It's a sad thing that people don't seem to be able to see science fiction happening in real life. Horgan starts with the ``I'm 54'', as if that makes a difference on his opinion of this matter, but does reveal his likely generational bias. He even uses the rhetoric claim that ``they're all men'', which is a falsehood as an absolute statement. There are in fact women, even if he's never seen one.
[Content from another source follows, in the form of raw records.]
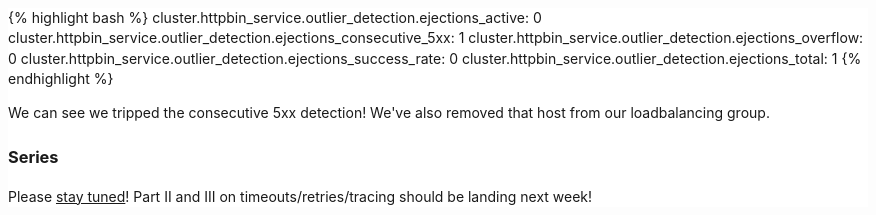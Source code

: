 {% highlight bash %}
cluster.httpbin_service.outlier_detection.ejections_active: 0
cluster.httpbin_service.outlier_detection.ejections_consecutive_5xx: 1
cluster.httpbin_service.outlier_detection.ejections_overflow: 0
cluster.httpbin_service.outlier_detection.ejections_success_rate: 0
cluster.httpbin_service.outlier_detection.ejections_total: 1
{% endhighlight %}

We can see we tripped the consecutive 5xx detection! We've also removed that host from our loadbalancing group. 

### Series

Please [stay tuned](http://twitter.com/christianposta)! Part II and III on timeouts/retries/tracing should be landing next week!

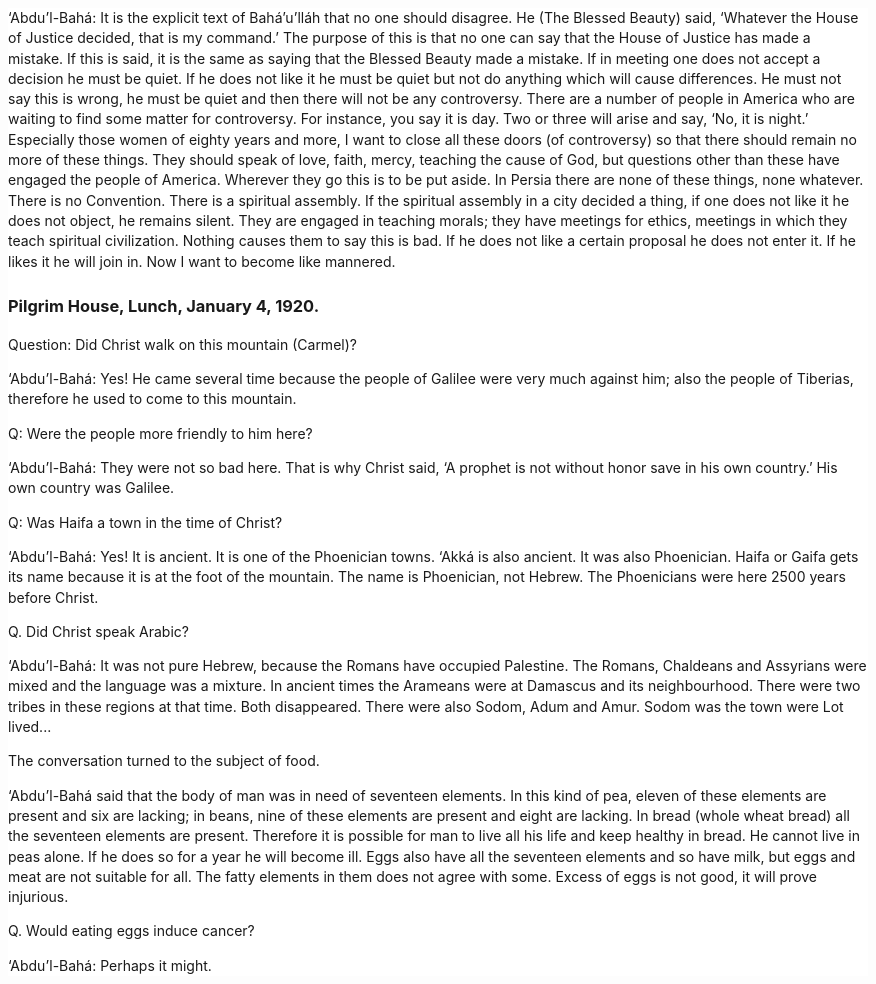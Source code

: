 ‘Abdu’l-Bahá: It is the explicit text of Bahá’u’lláh that no one should disagree. He (The Blessed Beauty) said, ‘Whatever the House of Justice decided, that is my command.’ The purpose of this is that no one can say that the House of Justice has made a mistake. If this is said, it is the same as saying that the Blessed Beauty made a mistake. If in meeting one does not accept a decision he must be quiet. If he does not like it he must be quiet but not do anything which will cause differences. He must not say this is wrong, he must be quiet and then there will not be any controversy. There are a number of people in America who are waiting to find some matter for controversy. For instance, you say it is day. Two or three will arise and say, ‘No, it is night.’ Especially those women of eighty years and more, I want to close all these doors (of controversy) so that there should remain no more of these things. They should speak of love, faith, mercy, teaching the cause of God, but questions other than these have engaged the people of America. Wherever they go this is to be put aside. In Persia there are none of these things, none whatever. There is no Convention. There is a spiritual assembly. If the spiritual assembly in a city decided a thing, if one does not like it he does not object, he remains silent. They are engaged in teaching morals; they have meetings for ethics, meetings in which they teach spiritual civilization. Nothing causes them to say this is bad. If he does not like a certain proposal he does not enter it. If he likes it he will join in. Now I want to become like mannered.  

### Pilgrim House, Lunch, January 4, 1920.

Question: Did Christ walk on this mountain (Carmel)?  

‘Abdu’l-Bahá: Yes! He came several time because the people of Galilee were very much against him; also the people of Tiberias, therefore he used to come to this mountain.  

Q: Were the people more friendly to him here?  

‘Abdu’l-Bahá: They were not so bad here. That is why Christ said, ‘A prophet is not without honor save in his own country.’ His own country was Galilee.  

Q: Was Haifa a town in the time of Christ?  

‘Abdu’l-Bahá: Yes! It is ancient. It is one of the Phoenician towns. ‘Akká is also ancient. It was also Phoenician. Haifa or Gaifa gets its name because it is at the foot of the mountain. The name is Phoenician, not Hebrew. The Phoenicians were here 2500 years before Christ.  

Q. Did Christ speak Arabic?  

‘Abdu’l-Bahá: It was not pure Hebrew, because the Romans have occupied Palestine. The Romans, Chaldeans and Assyrians were mixed and the language was a mixture. In ancient times the Arameans were at Damascus and its neighbourhood. There were two tribes in these regions at that time. Both disappeared. There were also Sodom, Adum and Amur. Sodom was the town were Lot lived...  

The conversation turned to the subject of food.  

‘Abdu’l-Bahá  said that the body of man was in need of seventeen elements. In this kind of pea, eleven of these elements are present and six are lacking; in beans, nine of these elements are present and eight are lacking. In bread (whole wheat bread) all the seventeen elements are present. Therefore it is possible for man to live all his life and keep healthy in bread. He cannot live in peas alone. If he does so for a year he will become ill. Eggs also have all the seventeen elements and so have milk, but eggs and meat are not suitable for all. The fatty elements in them does not agree with some. Excess of eggs is not good, it will prove injurious.  

Q. Would eating eggs induce cancer?  

‘Abdu’l-Bahá: Perhaps it might.  
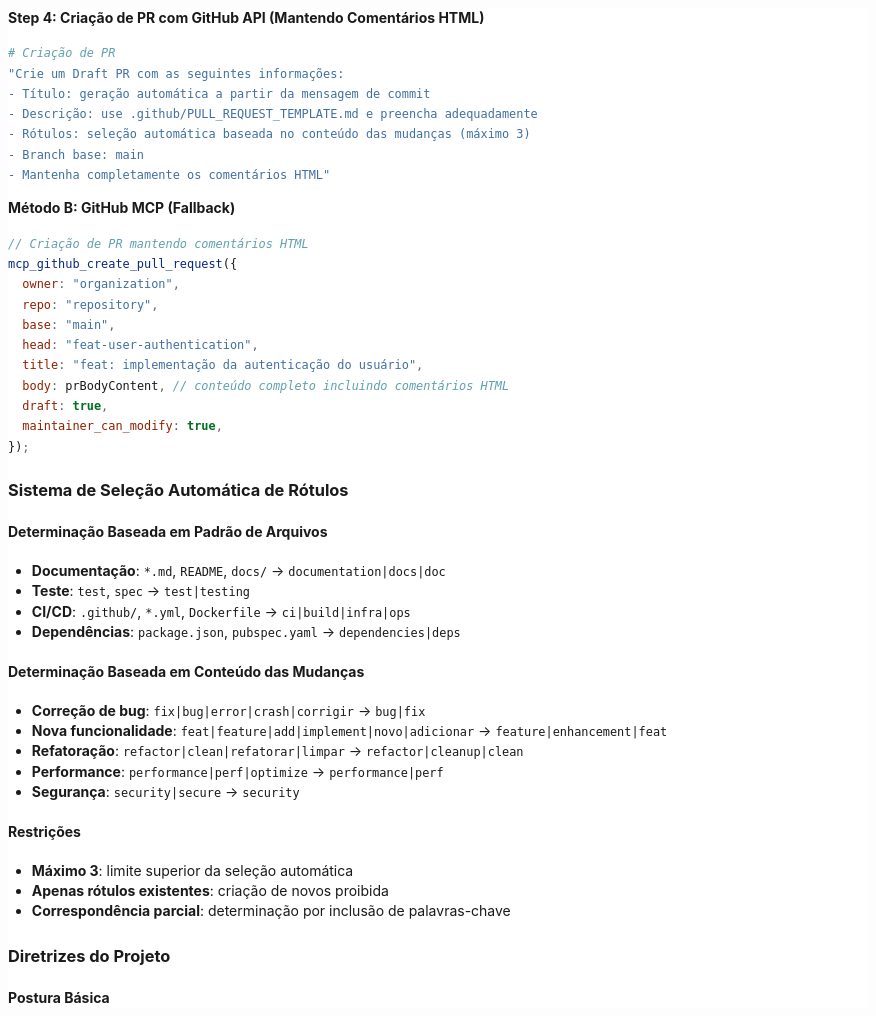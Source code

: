 **Step 4: Criação de PR com GitHub API (Mantendo Comentários HTML)**

```bash
# Criação de PR
"Crie um Draft PR com as seguintes informações:
- Título: geração automática a partir da mensagem de commit
- Descrição: use .github/PULL_REQUEST_TEMPLATE.md e preencha adequadamente
- Rótulos: seleção automática baseada no conteúdo das mudanças (máximo 3)
- Branch base: main
- Mantenha completamente os comentários HTML"
```

**Método B: GitHub MCP (Fallback)**

```javascript
// Criação de PR mantendo comentários HTML
mcp_github_create_pull_request({
  owner: "organization",
  repo: "repository",
  base: "main",
  head: "feat-user-authentication",
  title: "feat: implementação da autenticação do usuário",
  body: prBodyContent, // conteúdo completo incluindo comentários HTML
  draft: true,
  maintainer_can_modify: true,
});
```

### Sistema de Seleção Automática de Rótulos

#### Determinação Baseada em Padrão de Arquivos

- **Documentação**: `*.md`, `README`, `docs/` → `documentation|docs|doc`
- **Teste**: `test`, `spec` → `test|testing`
- **CI/CD**: `.github/`, `*.yml`, `Dockerfile` → `ci|build|infra|ops`
- **Dependências**: `package.json`, `pubspec.yaml` → `dependencies|deps`

#### Determinação Baseada em Conteúdo das Mudanças

- **Correção de bug**: `fix|bug|error|crash|corrigir` → `bug|fix`
- **Nova funcionalidade**: `feat|feature|add|implement|novo|adicionar` → `feature|enhancement|feat`
- **Refatoração**: `refactor|clean|refatorar|limpar` → `refactor|cleanup|clean`
- **Performance**: `performance|perf|optimize` → `performance|perf`
- **Segurança**: `security|secure` → `security`

#### Restrições

- **Máximo 3**: limite superior da seleção automática
- **Apenas rótulos existentes**: criação de novos proibida
- **Correspondência parcial**: determinação por inclusão de palavras-chave

### Diretrizes do Projeto

#### Postura Básica

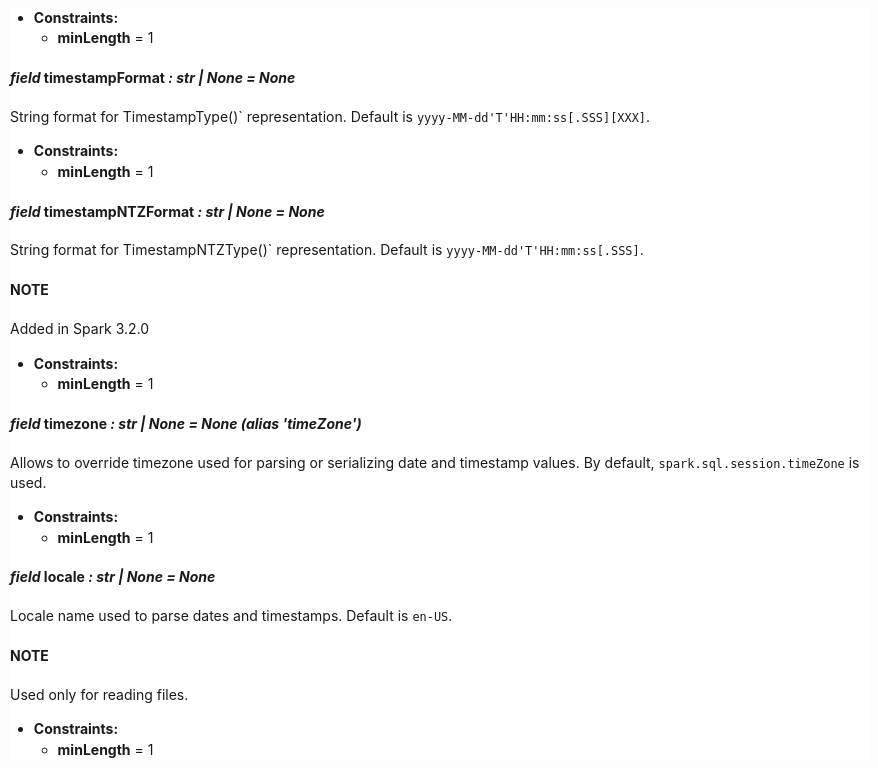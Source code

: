 
* **Constraints:**
  - **minLength** = 1

#### *field* timestampFormat *: str | None* *= None*

String format for TimestampType()\` representation.
Default is `yyyy-MM-dd'T'HH:mm:ss[.SSS][XXX]`.


* **Constraints:**
  - **minLength** = 1

#### *field* timestampNTZFormat *: str | None* *= None*

String format for TimestampNTZType()\` representation.
Default is `yyyy-MM-dd'T'HH:mm:ss[.SSS]`.

#### NOTE
Added in Spark 3.2.0


* **Constraints:**
  - **minLength** = 1

#### *field* timezone *: str | None* *= None* *(alias 'timeZone')*

Allows to override timezone used for parsing or serializing date and timestamp values.
By default, `spark.sql.session.timeZone` is used.


* **Constraints:**
  - **minLength** = 1

#### *field* locale *: str | None* *= None*

Locale name used to parse dates and timestamps.
Default is `en-US`.

#### NOTE
Used only for reading files.


* **Constraints:**
  - **minLength** = 1

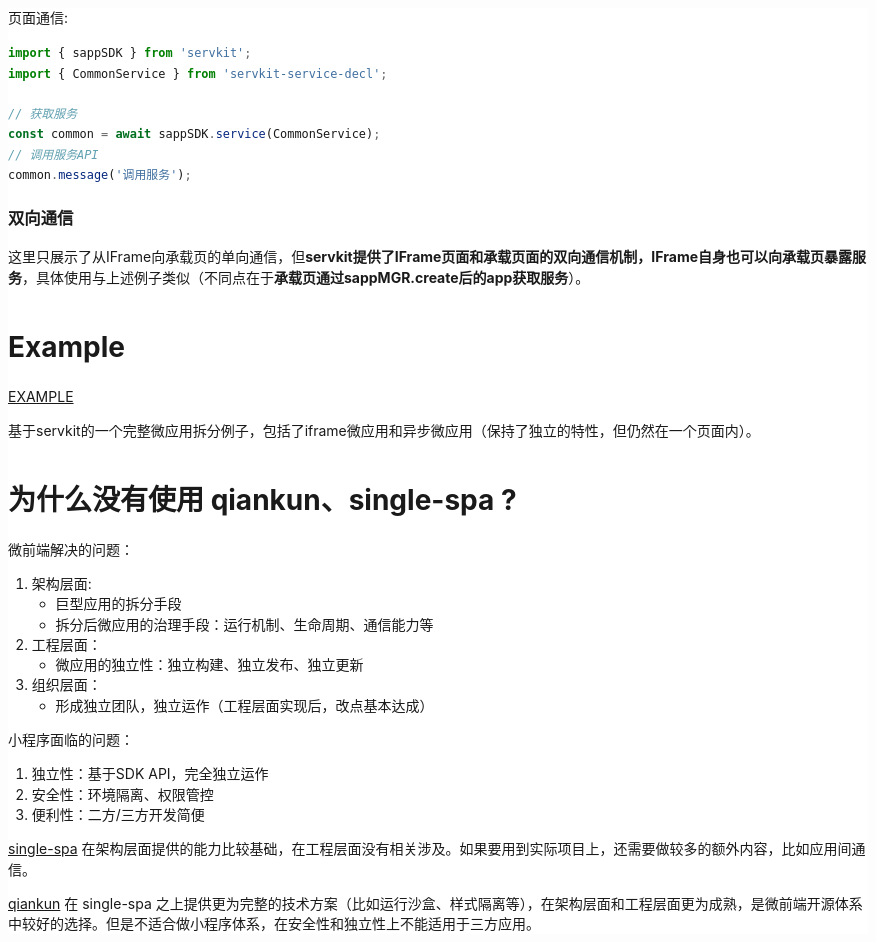 页面通信:
``` typescript
import { sappSDK } from 'servkit';
import { CommonService } from 'servkit-service-decl';

// 获取服务
const common = await sappSDK.service(CommonService);
// 调用服务API
common.message('调用服务');
```

### 双向通信
这里只展示了从IFrame向承载页的单向通信，但**servkit提供了IFrame页面和承载页面的双向通信机制，IFrame自身也可以向承载页暴露服务**，具体使用与上述例子类似（不同点在于**承载页通过sappMGR.create后的app获取服务**）。

# Example
[EXAMPLE](https://github.com/QH-CUSTOM-TFE/servkit-example)

基于servkit的一个完整微应用拆分例子，包括了iframe微应用和异步微应用（保持了独立的特性，但仍然在一个页面内）。

# 为什么没有使用 qiankun、single-spa ?

微前端解决的问题：

1. 架构层面:
   * 巨型应用的拆分手段
   * 拆分后微应用的治理手段：运行机制、生命周期、通信能力等
2. 工程层面：
   * 微应用的独立性：独立构建、独立发布、独立更新
3. 组织层面：
   * 形成独立团队，独立运作（工程层面实现后，改点基本达成）


小程序面临的问题：

1. 独立性：基于SDK API，完全独立运作
2. 安全性：环境隔离、权限管控
3. 便利性：二方/三方开发简便


[single-spa](https://single-spa.js.org/) 在架构层面提供的能力比较基础，在工程层面没有相关涉及。如果要用到实际项目上，还需要做较多的额外内容，比如应用间通信。

[qiankun](https://qiankun.umijs.org/zh) 在 single-spa 之上提供更为完整的技术方案（比如运行沙盒、样式隔离等），在架构层面和工程层面更为成熟，是微前端开源体系中较好的选择。但是不适合做小程序体系，在安全性和独立性上不能适用于三方应用。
There are three ``flavors'' of the Singularity (link): Accelerating Change is advocated by Kurzweil, with the exponential increases leading to powerful technology where we can do full-brain emulation; Event Horizon is advocated by Vernor Vinge, where we are likely to either significantly improve human intelligence or create a new one, but then all bets are off for the future after that (``if you could predict a Grandmaster's moves in chess, you would be at least as smart as the Grandmaster''); the third type is Intelligence Explosion, advocated by Eliezer Yudkowsky, with the claim that when we create a recursively modifying intelligence, one of the things we can expect it to do is to improve its own intelligence and enter a positive feedback cycle that goes FOOM, ``like a chain of nuclear fissions gone critical.''

For the third type, basing the AI on the human brain isn't required or even desired. Rather, a mathematical model for how intelligence works and how it can improve itself in a stable way is being worked on. Nevertheless, the human brain is fairly complex. But complexity is not an argument. In 1000 years, do these critics really believe no one will have figured out the brain? Look at what understanding science has given us in just the last 400 years! In 1000 years, only a catastrophic global extinction or severe extermination would make me consider the possibility of not reaching a point of intelligence improvement. At the very least, we should be able to trivially increase the speed of our brain neurons within these next few years. They only fire at around 60 Hz.